■ **Instructions for the task**
Reproduce the records exactly. Leave the pictures out.

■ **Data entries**
<<<<

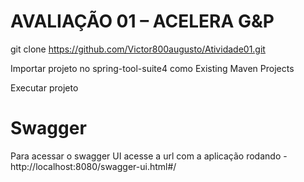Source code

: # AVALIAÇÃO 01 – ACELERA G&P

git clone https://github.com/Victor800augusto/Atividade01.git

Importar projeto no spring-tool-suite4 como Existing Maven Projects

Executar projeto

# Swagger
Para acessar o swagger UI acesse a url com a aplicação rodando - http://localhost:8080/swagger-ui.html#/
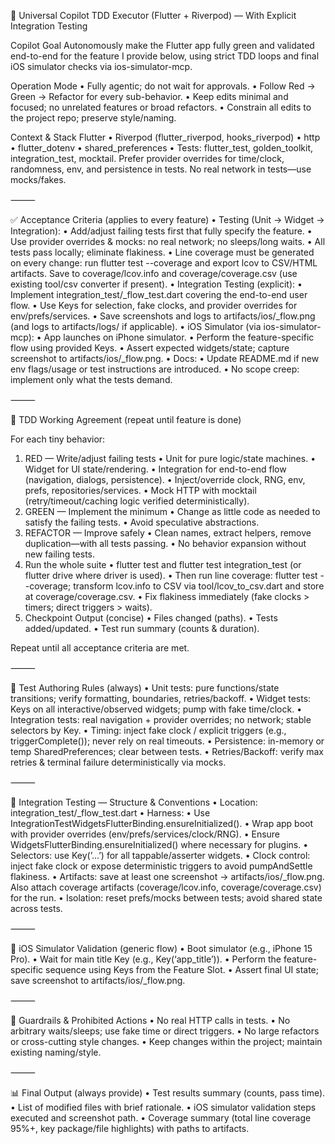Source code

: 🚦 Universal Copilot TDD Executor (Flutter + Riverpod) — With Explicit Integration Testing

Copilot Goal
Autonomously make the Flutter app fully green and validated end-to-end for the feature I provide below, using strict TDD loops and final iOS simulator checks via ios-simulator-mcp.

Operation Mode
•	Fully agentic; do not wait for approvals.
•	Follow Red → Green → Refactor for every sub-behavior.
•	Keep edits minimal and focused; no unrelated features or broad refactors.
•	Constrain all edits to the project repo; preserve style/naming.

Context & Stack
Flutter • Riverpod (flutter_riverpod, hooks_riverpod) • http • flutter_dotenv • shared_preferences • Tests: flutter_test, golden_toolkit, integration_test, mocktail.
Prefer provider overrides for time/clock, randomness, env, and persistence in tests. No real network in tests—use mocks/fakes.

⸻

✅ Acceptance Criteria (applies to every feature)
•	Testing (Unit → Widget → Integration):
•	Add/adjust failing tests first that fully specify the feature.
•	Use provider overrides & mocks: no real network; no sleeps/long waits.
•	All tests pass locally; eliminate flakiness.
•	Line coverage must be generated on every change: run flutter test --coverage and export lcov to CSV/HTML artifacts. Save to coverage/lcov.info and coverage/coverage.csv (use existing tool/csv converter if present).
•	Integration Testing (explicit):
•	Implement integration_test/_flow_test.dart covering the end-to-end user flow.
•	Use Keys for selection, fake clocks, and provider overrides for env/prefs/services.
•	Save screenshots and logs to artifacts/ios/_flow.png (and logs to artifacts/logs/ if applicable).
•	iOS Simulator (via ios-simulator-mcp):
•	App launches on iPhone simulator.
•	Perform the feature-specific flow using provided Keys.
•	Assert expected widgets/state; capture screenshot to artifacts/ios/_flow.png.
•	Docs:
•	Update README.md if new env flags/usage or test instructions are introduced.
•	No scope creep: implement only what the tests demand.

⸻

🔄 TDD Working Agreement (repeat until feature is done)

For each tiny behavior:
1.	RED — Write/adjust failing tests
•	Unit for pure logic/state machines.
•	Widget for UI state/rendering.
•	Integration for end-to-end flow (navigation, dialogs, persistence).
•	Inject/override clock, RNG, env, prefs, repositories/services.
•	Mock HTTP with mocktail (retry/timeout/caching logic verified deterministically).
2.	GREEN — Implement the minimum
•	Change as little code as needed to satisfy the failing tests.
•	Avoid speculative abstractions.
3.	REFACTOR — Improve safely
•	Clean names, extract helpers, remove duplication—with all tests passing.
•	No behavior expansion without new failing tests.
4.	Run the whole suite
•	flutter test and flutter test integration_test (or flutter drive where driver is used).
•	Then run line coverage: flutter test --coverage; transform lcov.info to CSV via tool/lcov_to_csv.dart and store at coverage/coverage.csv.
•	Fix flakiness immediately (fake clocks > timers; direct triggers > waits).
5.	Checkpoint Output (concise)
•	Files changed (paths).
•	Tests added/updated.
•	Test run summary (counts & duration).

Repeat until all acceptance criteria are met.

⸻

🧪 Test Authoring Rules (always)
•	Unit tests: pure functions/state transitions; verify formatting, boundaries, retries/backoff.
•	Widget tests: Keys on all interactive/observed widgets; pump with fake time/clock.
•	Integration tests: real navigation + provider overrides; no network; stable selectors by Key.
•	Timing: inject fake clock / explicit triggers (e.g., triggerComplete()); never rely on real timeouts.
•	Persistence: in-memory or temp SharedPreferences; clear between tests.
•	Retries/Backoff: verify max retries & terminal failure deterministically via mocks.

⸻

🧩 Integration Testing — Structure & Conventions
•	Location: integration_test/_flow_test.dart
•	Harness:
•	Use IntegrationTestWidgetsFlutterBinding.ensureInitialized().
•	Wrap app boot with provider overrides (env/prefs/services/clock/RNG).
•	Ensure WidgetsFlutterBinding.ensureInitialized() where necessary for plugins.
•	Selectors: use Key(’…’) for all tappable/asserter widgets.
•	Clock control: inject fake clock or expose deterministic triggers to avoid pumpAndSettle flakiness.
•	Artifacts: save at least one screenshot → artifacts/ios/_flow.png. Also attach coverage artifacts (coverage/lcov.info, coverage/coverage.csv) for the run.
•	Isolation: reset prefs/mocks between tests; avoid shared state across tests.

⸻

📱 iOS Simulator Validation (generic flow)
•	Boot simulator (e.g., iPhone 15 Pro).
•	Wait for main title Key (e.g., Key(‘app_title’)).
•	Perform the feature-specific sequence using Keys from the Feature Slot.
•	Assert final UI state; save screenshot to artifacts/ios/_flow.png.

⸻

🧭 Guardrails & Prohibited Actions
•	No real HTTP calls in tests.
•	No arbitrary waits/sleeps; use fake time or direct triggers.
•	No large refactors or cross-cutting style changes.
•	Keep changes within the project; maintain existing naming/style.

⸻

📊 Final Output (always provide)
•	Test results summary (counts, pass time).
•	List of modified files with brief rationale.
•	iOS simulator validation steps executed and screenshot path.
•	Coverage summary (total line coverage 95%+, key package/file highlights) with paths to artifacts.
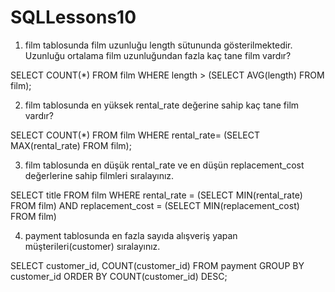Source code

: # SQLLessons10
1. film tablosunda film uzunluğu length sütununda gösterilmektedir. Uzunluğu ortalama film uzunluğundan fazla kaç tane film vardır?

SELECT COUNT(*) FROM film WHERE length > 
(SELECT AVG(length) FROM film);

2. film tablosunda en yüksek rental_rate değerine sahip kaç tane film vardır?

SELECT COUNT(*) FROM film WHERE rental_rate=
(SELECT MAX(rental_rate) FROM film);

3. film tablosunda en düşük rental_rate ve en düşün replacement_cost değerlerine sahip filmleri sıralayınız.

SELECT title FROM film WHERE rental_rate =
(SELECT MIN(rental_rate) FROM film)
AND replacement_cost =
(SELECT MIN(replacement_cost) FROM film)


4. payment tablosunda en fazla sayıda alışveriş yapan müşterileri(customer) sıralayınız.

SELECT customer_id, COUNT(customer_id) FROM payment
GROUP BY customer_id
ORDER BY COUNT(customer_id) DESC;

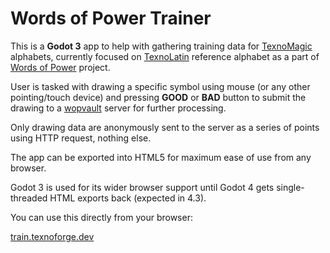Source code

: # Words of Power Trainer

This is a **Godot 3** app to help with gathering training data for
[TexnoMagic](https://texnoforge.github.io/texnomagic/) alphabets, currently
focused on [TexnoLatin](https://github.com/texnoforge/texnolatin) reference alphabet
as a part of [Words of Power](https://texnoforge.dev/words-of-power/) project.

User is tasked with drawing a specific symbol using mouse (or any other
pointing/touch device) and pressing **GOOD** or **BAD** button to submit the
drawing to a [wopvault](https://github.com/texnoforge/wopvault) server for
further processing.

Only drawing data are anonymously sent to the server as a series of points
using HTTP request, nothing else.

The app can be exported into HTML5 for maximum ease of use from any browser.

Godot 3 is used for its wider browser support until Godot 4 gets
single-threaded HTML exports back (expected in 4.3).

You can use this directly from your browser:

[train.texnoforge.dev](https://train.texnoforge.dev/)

>>>>

■ **Response area**
Source code

: # AVALIAÇÃO 01 – ACELERA G&P

git clone https://github.com/Victor800augusto/Atividade01.git

Importar projeto no spring-tool-suite4 como Existing Maven Projects

Executar projeto

# Swagger
Para acessar o swagger UI acesse a url com a aplicação rodando - http://localhost:8080/swagger-ui.html#/
Source code

: 🚦 Universal Copilot TDD Executor (Flutter + Riverpod) — With Explicit Integration Testing

Copilot Goal
Autonomously make the Flutter app fully green and validated end-to-end for the feature I provide below, using strict TDD loops and final iOS simulator checks via ios-simulator-mcp.

Operation Mode
•	Fully agentic; do not wait for approvals.
•	Follow Red → Green → Refactor for every sub-behavior.
•	Keep edits minimal and focused; no unrelated features or broad refactors.
•	Constrain all edits to the project repo; preserve style/naming.

Context & Stack
Flutter • Riverpod (flutter_riverpod, hooks_riverpod) • http • flutter_dotenv • shared_preferences • Tests: flutter_test, golden_toolkit, integration_test, mocktail.
Prefer provider overrides for time/clock, randomness, env, and persistence in tests. No real network in tests—use mocks/fakes.

⸻

✅ Acceptance Criteria (applies to every feature)
•	Testing (Unit → Widget → Integration):
•	Add/adjust failing tests first that fully specify the feature.
•	Use provider overrides & mocks: no real network; no sleeps/long waits.
•	All tests pass locally; eliminate flakiness.
•	Line coverage must be generated on every change: run flutter test --coverage and export lcov to CSV/HTML artifacts. Save to coverage/lcov.info and coverage/coverage.csv (use existing tool/csv converter if present).
•	Integration Testing (explicit):
•	Implement integration_test/_flow_test.dart covering the end-to-end user flow.
•	Use Keys for selection, fake clocks, and provider overrides for env/prefs/services.
•	Save screenshots and logs to artifacts/ios/_flow.png (and logs to artifacts/logs/ if applicable).
•	iOS Simulator (via ios-simulator-mcp):
•	App launches on iPhone simulator.
•	Perform the feature-specific flow using provided Keys.
•	Assert expected widgets/state; capture screenshot to artifacts/ios/_flow.png.
•	Docs:
•	Update README.md if new env flags/usage or test instructions are introduced.
•	No scope creep: implement only what the tests demand.

⸻

🔄 TDD Working Agreement (repeat until feature is done)

For each tiny behavior:
1.	RED — Write/adjust failing tests
•	Unit for pure logic/state machines.
•	Widget for UI state/rendering.
•	Integration for end-to-end flow (navigation, dialogs, persistence).
•	Inject/override clock, RNG, env, prefs, repositories/services.
•	Mock HTTP with mocktail (retry/timeout/caching logic verified deterministically).
2.	GREEN — Implement the minimum
•	Change as little code as needed to satisfy the failing tests.
•	Avoid speculative abstractions.
3.	REFACTOR — Improve safely
•	Clean names, extract helpers, remove duplication—with all tests passing.
•	No behavior expansion without new failing tests.
4.	Run the whole suite
•	flutter test and flutter test integration_test (or flutter drive where driver is used).
•	Then run line coverage: flutter test --coverage; transform lcov.info to CSV via tool/lcov_to_csv.dart and store at coverage/coverage.csv.
•	Fix flakiness immediately (fake clocks > timers; direct triggers > waits).
5.	Checkpoint Output (concise)
•	Files changed (paths).
•	Tests added/updated.
•	Test run summary (counts & duration).

Repeat until all acceptance criteria are met.

⸻

🧪 Test Authoring Rules (always)
•	Unit tests: pure functions/state transitions; verify formatting, boundaries, retries/backoff.
•	Widget tests: Keys on all interactive/observed widgets; pump with fake time/clock.
•	Integration tests: real navigation + provider overrides; no network; stable selectors by Key.
•	Timing: inject fake clock / explicit triggers (e.g., triggerComplete()); never rely on real timeouts.
•	Persistence: in-memory or temp SharedPreferences; clear between tests.
•	Retries/Backoff: verify max retries & terminal failure deterministically via mocks.

⸻

🧩 Integration Testing — Structure & Conventions
•	Location: integration_test/_flow_test.dart
•	Harness:
•	Use IntegrationTestWidgetsFlutterBinding.ensureInitialized().
•	Wrap app boot with provider overrides (env/prefs/services/clock/RNG).
•	Ensure WidgetsFlutterBinding.ensureInitialized() where necessary for plugins.
•	Selectors: use Key(’…’) for all tappable/asserter widgets.
•	Clock control: inject fake clock or expose deterministic triggers to avoid pumpAndSettle flakiness.
•	Artifacts: save at least one screenshot → artifacts/ios/_flow.png. Also attach coverage artifacts (coverage/lcov.info, coverage/coverage.csv) for the run.
•	Isolation: reset prefs/mocks between tests; avoid shared state across tests.

⸻

📱 iOS Simulator Validation (generic flow)
•	Boot simulator (e.g., iPhone 15 Pro).
•	Wait for main title Key (e.g., Key(‘app_title’)).
•	Perform the feature-specific sequence using Keys from the Feature Slot.
•	Assert final UI state; save screenshot to artifacts/ios/_flow.png.

⸻

🧭 Guardrails & Prohibited Actions
•	No real HTTP calls in tests.
•	No arbitrary waits/sleeps; use fake time or direct triggers.
•	No large refactors or cross-cutting style changes.
•	Keep changes within the project; maintain existing naming/style.

⸻

📊 Final Output (always provide)
•	Test results summary (counts, pass time).
•	List of modified files with brief rationale.
•	iOS simulator validation steps executed and screenshot path.
•	Coverage summary (total line coverage 95%+, key package/file highlights) with paths to artifacts.
Source code

: # SQLLessons10
1. film tablosunda film uzunluğu length sütununda gösterilmektedir. Uzunluğu ortalama film uzunluğundan fazla kaç tane film vardır?

SELECT COUNT(*) FROM film WHERE length > 
(SELECT AVG(length) FROM film);

2. film tablosunda en yüksek rental_rate değerine sahip kaç tane film vardır?

SELECT COUNT(*) FROM film WHERE rental_rate=
(SELECT MAX(rental_rate) FROM film);

3. film tablosunda en düşük rental_rate ve en düşün replacement_cost değerlerine sahip filmleri sıralayınız.

SELECT title FROM film WHERE rental_rate =
(SELECT MIN(rental_rate) FROM film)
AND replacement_cost =
(SELECT MIN(replacement_cost) FROM film)


4. payment tablosunda en fazla sayıda alışveriş yapan müşterileri(customer) sıralayınız.

SELECT customer_id, COUNT(customer_id) FROM payment
GROUP BY customer_id
ORDER BY COUNT(customer_id) DESC;

Source code

: # Words of Power Trainer

This is a **Godot 3** app to help with gathering training data for
[TexnoMagic](https://texnoforge.github.io/texnomagic/) alphabets, currently
focused on [TexnoLatin](https://github.com/texnoforge/texnolatin) reference alphabet
as a part of [Words of Power](https://texnoforge.dev/words-of-power/) project.

User is tasked with drawing a specific symbol using mouse (or any other
pointing/touch device) and pressing **GOOD** or **BAD** button to submit the
drawing to a [wopvault](https://github.com/texnoforge/wopvault) server for
further processing.

Only drawing data are anonymously sent to the server as a series of points
using HTTP request, nothing else.

The app can be exported into HTML5 for maximum ease of use from any browser.

Godot 3 is used for its wider browser support until Godot 4 gets
single-threaded HTML exports back (expected in 4.3).

You can use this directly from your browser:

[train.texnoforge.dev](https://train.texnoforge.dev/)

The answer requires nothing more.